In-depth reviews

Porsche Cayenne SUV - Engines, drive & performance

The Porsche Cayenne raises the bar for sports SUV handling and performance

Carbuyer Rating

3.9 out of 5

Engines, drive & performance Rating

4.5 out of 5

The previous generation of Cayenne was typically assessed as having excellent handling and performance characteristics, although the caveat 'for an SUV' always applied. This time, though, the gap between the Cayenne and a sports saloon has narrowed markedly.

Porsche's engineers spent countless hours honing the chassis shared with the Audi Q8 and Bentley Bentayga to feel at home under a Porsche – and their efforts have paid off. As well as setup changes, a lot of sophisticated technology has been employed to optimise its behaviour on and off the road.

Key to this is a '4D chassis control' system that constantly monitors dozens of parameters, controlling an air-suspension system to ensure the car is best set up to tackle the prevailing road or terrain conditions. Off-road forays are taken care of by gravel, mud, sand and rock driving modes, with different ride-height options for each.

The four on-road driving modes are more likely to be exploited frequently, and optional electrically operated anti-roll bars and rear-wheel steering allow for an even more impressive repertoire of talents. Even without these, the Cayenne far surpasses the handling and roadholding standards of virtually all its rivals. Body lean is virtually non-existent and grip is formidable, although it can be coaxed into a controlled slide in the hands of an experienced driver.

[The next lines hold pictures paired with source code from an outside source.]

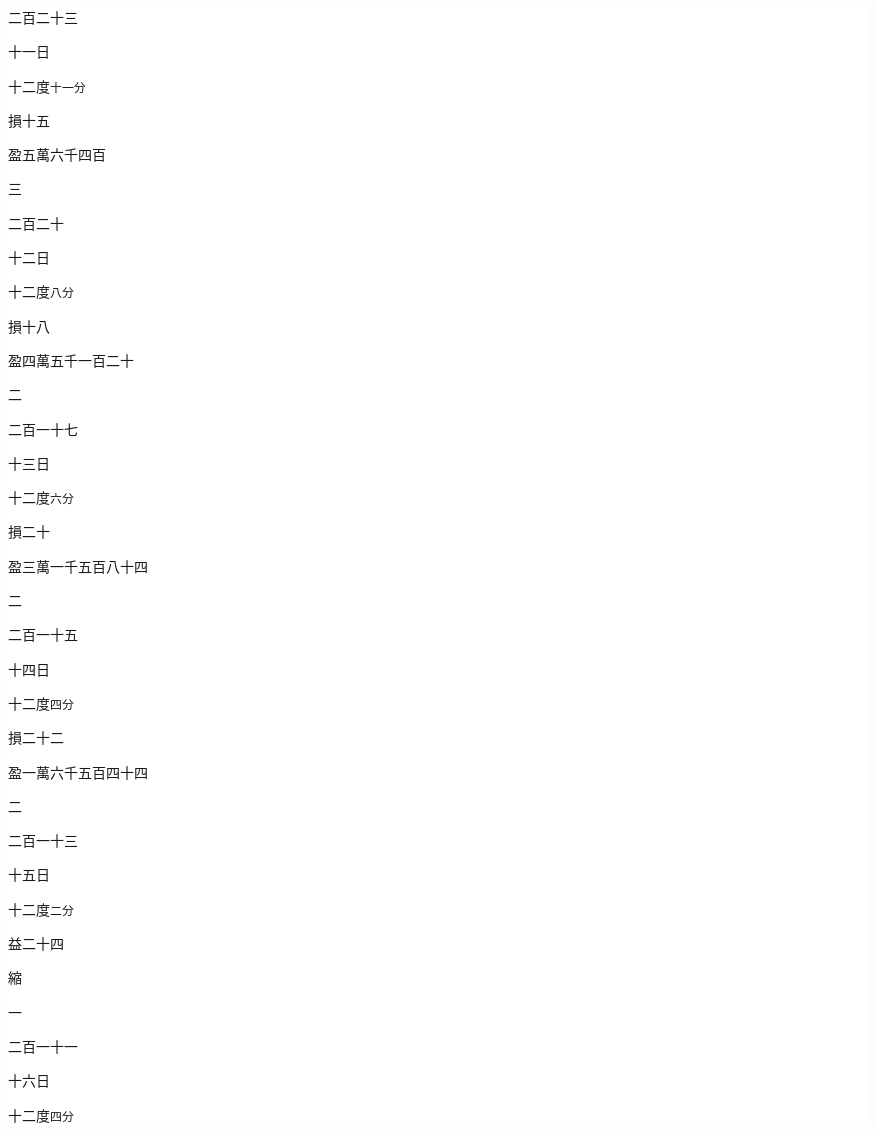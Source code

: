 二百二十三

十一日

十二度`十一分`

損十五

盈五萬六千四百

三

二百二十

十二日

十二度`八分`

損十八

盈四萬五千一百二十

二

二百一十七

十三日

十二度`六分`

損二十

盈三萬一千五百八十四

二

二百一十五

十四日

十二度`四分`

損二十二

盈一萬六千五百四十四

二

二百一十三

十五日

十二度`二分`

益二十四

縮

一

二百一十一

十六日

十二度`四分`
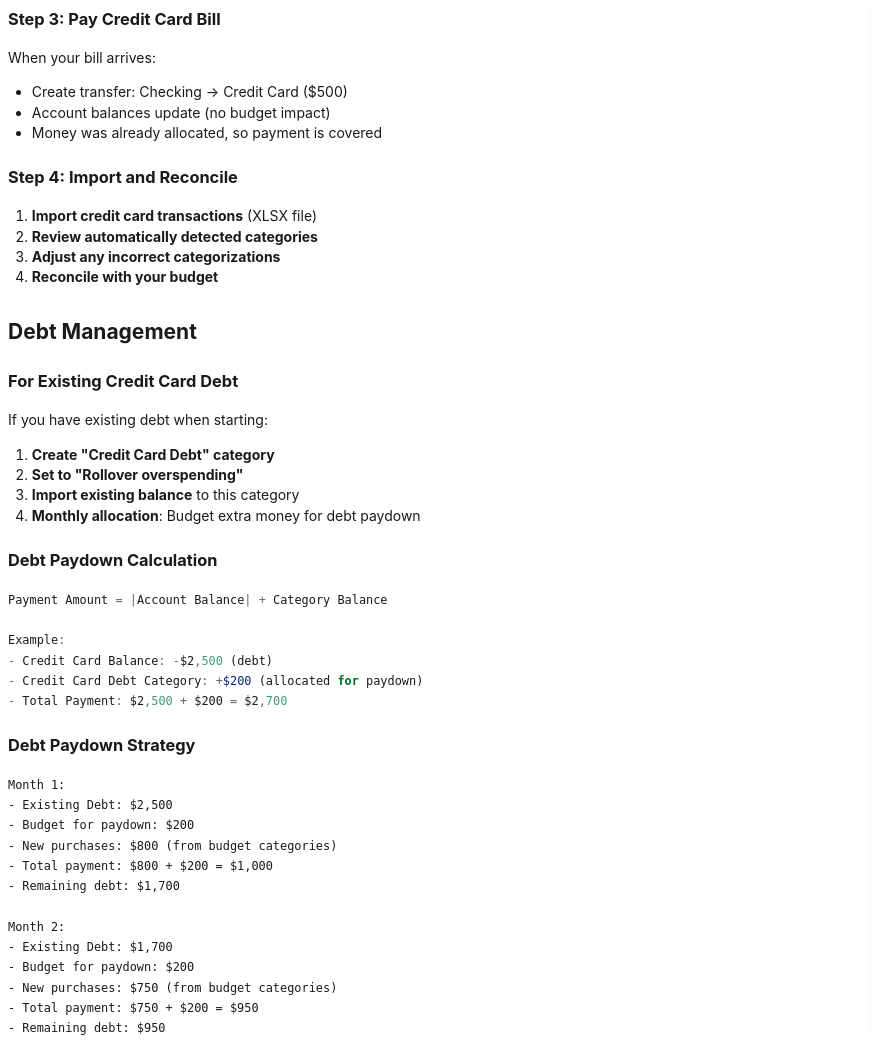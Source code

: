 ### Step 3: Pay Credit Card Bill

When your bill arrives:
- Create transfer: Checking → Credit Card ($500)
- Account balances update (no budget impact)
- Money was already allocated, so payment is covered

### Step 4: Import and Reconcile

1. **Import credit card transactions** (XLSX file)
2. **Review automatically detected categories**
3. **Adjust any incorrect categorizations**
4. **Reconcile with your budget**

## Debt Management

### For Existing Credit Card Debt

If you have existing debt when starting:

1. **Create "Credit Card Debt" category**
2. **Set to "Rollover overspending"**
3. **Import existing balance** to this category
4. **Monthly allocation**: Budget extra money for debt paydown

### Debt Paydown Calculation

```javascript
Payment Amount = |Account Balance| + Category Balance

Example:
- Credit Card Balance: -$2,500 (debt)
- Credit Card Debt Category: +$200 (allocated for paydown)
- Total Payment: $2,500 + $200 = $2,700
```

### Debt Paydown Strategy

```
Month 1:
- Existing Debt: $2,500
- Budget for paydown: $200
- New purchases: $800 (from budget categories)
- Total payment: $800 + $200 = $1,000
- Remaining debt: $1,700

Month 2:
- Existing Debt: $1,700  
- Budget for paydown: $200
- New purchases: $750 (from budget categories)
- Total payment: $750 + $200 = $950
- Remaining debt: $950
```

The brakes are also very positive, which is essential as the Cayenne gathers momentum very rapidly and weighs over two tonnes. A carbon-ceramic brake setup can be chosen – it's even more effective but extremely expensive to buy and maintain.

Porsche Cayenne petrol engines

The Porsche Cayenne engine line-up is quite broad and every one of them can rightly be regarded as offering a high level of performance.

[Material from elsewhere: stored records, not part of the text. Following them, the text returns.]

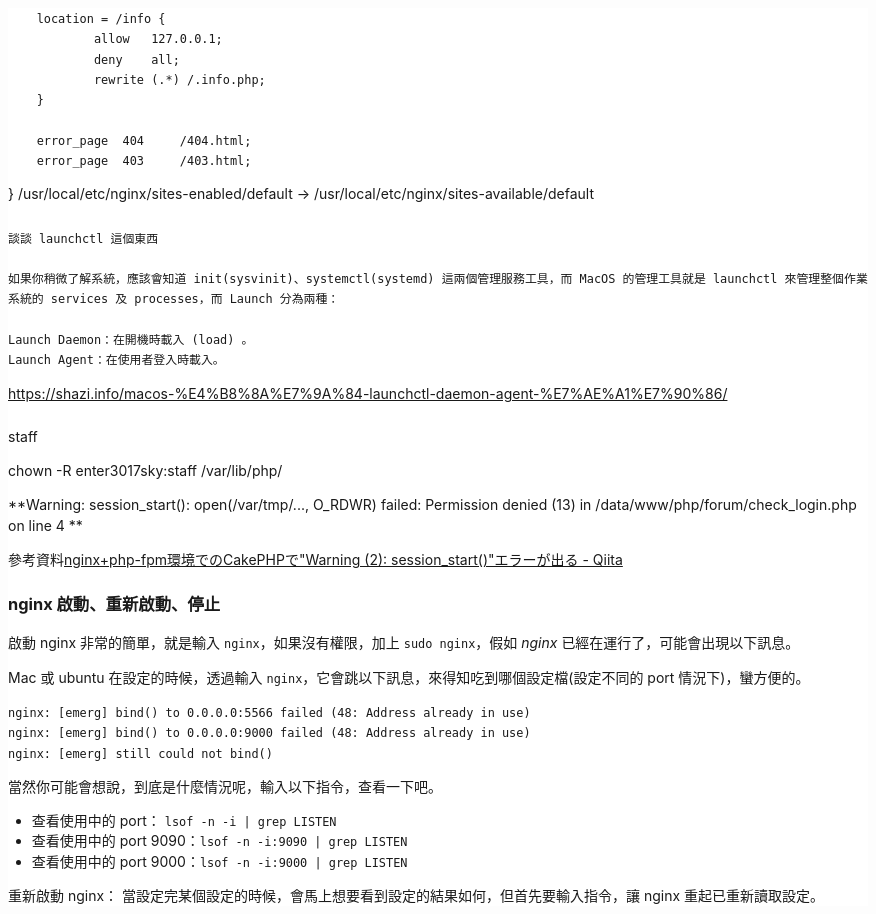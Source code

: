         location = /info {
                allow   127.0.0.1;
                deny    all;
                rewrite (.*) /.info.php;
        }

        error_page  404     /404.html;
        error_page  403     /403.html;
}
/usr/local/etc/nginx/sites-enabled/default -> /usr/local/etc/nginx/sites-available/default


###

```
談談 launchctl 這個東西

如果你稍微了解系統，應該會知道 init(sysvinit)、systemctl(systemd) 這兩個管理服務工具，而 MacOS 的管理工具就是 launchctl 來管理整個作業系統的 services 及 processes，而 Launch 分為兩種：

Launch Daemon：在開機時載入 (load) 。
Launch Agent：在使用者登入時載入。
```

https://shazi.info/macos-%E4%B8%8A%E7%9A%84-launchctl-daemon-agent-%E7%AE%A1%E7%90%86/

###

staff

chown -R enter3017sky:staff /var/lib/php/

**Warning: session_start(): open(/var/tmp/..., O_RDWR) failed: Permission denied (13) in /data/www/php/forum/check_login.php on line 4
**

參考資料[nginx+php-fpm環境でのCakePHPで&quot;Warning (2): session_start()&quot;エラーが出る - Qiita](https://qiita.com/ymt93/items/b8299575bb39bfd6fa9a)


### nginx 啟動、重新啟動、停止

啟動 nginx 非常的簡單，就是輸入 `nginx`，如果沒有權限，加上 `sudo nginx`，假如 _nginx_ 已經在運行了，可能會出現以下訊息。

Mac 或 ubuntu 在設定的時候，透過輸入 `nginx`，它會跳以下訊息，來得知吃到哪個設定檔(設定不同的 port 情況下)，蠻方便的。

```
nginx: [emerg] bind() to 0.0.0.0:5566 failed (48: Address already in use)
nginx: [emerg] bind() to 0.0.0.0:9000 failed (48: Address already in use)
nginx: [emerg] still could not bind()
```

當然你可能會想說，到底是什麼情況呢，輸入以下指令，查看一下吧。

- 查看使用中的 port： `lsof -n -i | grep LISTEN`
- 查看使用中的 port 9090：`lsof -n -i:9090 | grep LISTEN`
- 查看使用中的 port 9000：`lsof -n -i:9000 | grep LISTEN`

重新啟動 nginx： 當設定完某個設定的時候，會馬上想要看到設定的結果如何，但首先要輸入指令，讓 nginx 重起已重新讀取設定。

The entry-level Cayenne uses a 3.0-litre turbocharged V6 that produces 335bhp, while the Cayenne S engine is slightly smaller at 2.9 litres, but gains an extra turbocharger for 434bhp. The latter is very responsive, with an appealing growl from the exhaust that – thankfully – isn't too intrusive on the motorway. Going from 0-62mph takes 5.2 seconds with this engine.

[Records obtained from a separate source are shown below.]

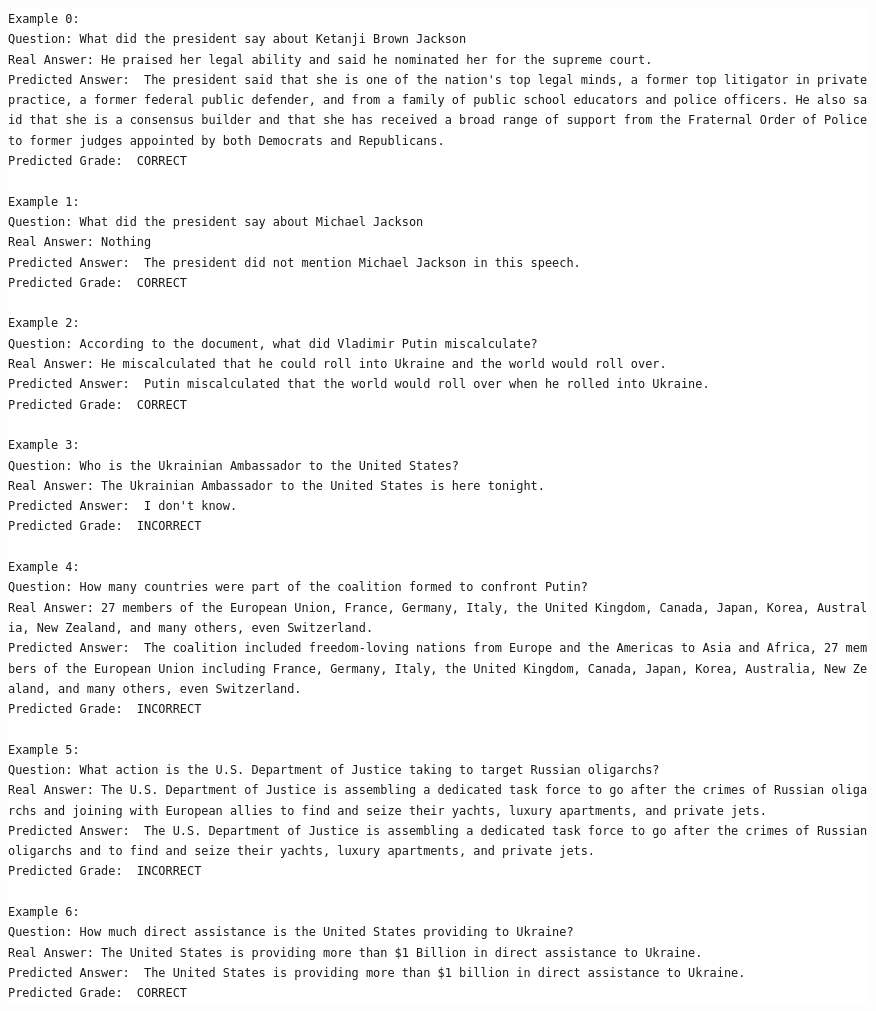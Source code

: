 






```
Example 0:
Question: What did the president say about Ketanji Brown Jackson
Real Answer: He praised her legal ability and said he nominated her for the supreme court.
Predicted Answer:  The president said that she is one of the nation's top legal minds, a former top litigator in private practice, a former federal public defender, and from a family of public school educators and police officers. He also said that she is a consensus builder and that she has received a broad range of support from the Fraternal Order of Police to former judges appointed by both Democrats and Republicans.
Predicted Grade:  CORRECT

Example 1:
Question: What did the president say about Michael Jackson
Real Answer: Nothing
Predicted Answer:  The president did not mention Michael Jackson in this speech.
Predicted Grade:  CORRECT

Example 2:
Question: According to the document, what did Vladimir Putin miscalculate?
Real Answer: He miscalculated that he could roll into Ukraine and the world would roll over.
Predicted Answer:  Putin miscalculated that the world would roll over when he rolled into Ukraine.
Predicted Grade:  CORRECT

Example 3:
Question: Who is the Ukrainian Ambassador to the United States?
Real Answer: The Ukrainian Ambassador to the United States is here tonight.
Predicted Answer:  I don't know.
Predicted Grade:  INCORRECT

Example 4:
Question: How many countries were part of the coalition formed to confront Putin?
Real Answer: 27 members of the European Union, France, Germany, Italy, the United Kingdom, Canada, Japan, Korea, Australia, New Zealand, and many others, even Switzerland.
Predicted Answer:  The coalition included freedom-loving nations from Europe and the Americas to Asia and Africa, 27 members of the European Union including France, Germany, Italy, the United Kingdom, Canada, Japan, Korea, Australia, New Zealand, and many others, even Switzerland.
Predicted Grade:  INCORRECT

Example 5:
Question: What action is the U.S. Department of Justice taking to target Russian oligarchs?
Real Answer: The U.S. Department of Justice is assembling a dedicated task force to go after the crimes of Russian oligarchs and joining with European allies to find and seize their yachts, luxury apartments, and private jets.
Predicted Answer:  The U.S. Department of Justice is assembling a dedicated task force to go after the crimes of Russian oligarchs and to find and seize their yachts, luxury apartments, and private jets.
Predicted Grade:  INCORRECT

Example 6:
Question: How much direct assistance is the United States providing to Ukraine?
Real Answer: The United States is providing more than $1 Billion in direct assistance to Ukraine.
Predicted Answer:  The United States is providing more than $1 billion in direct assistance to Ukraine.
Predicted Grade:  CORRECT

```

Aimed at driving enthusiasts, the Cayenne GTS has lowered suspension, adaptive dampers and torque vectoring to give it the most precise handling. Power is provided by a 454bhp 4.0-litre twin-turbocharged V8 petrol engine.

The Cayenne Turbo is even more highly tuned, with a massive 542bhp getting it from 0-62mph in just 4.1 seconds. The range doesn't end there because the Turbo S E-Hybrid adds a 134bhp electric motor for a total output of 671bhp, cutting the 0-62mph time to 3.8 seconds. All use a slick, responsive, eight-speed automatic gearbox and an 'active' four-wheel-drive system.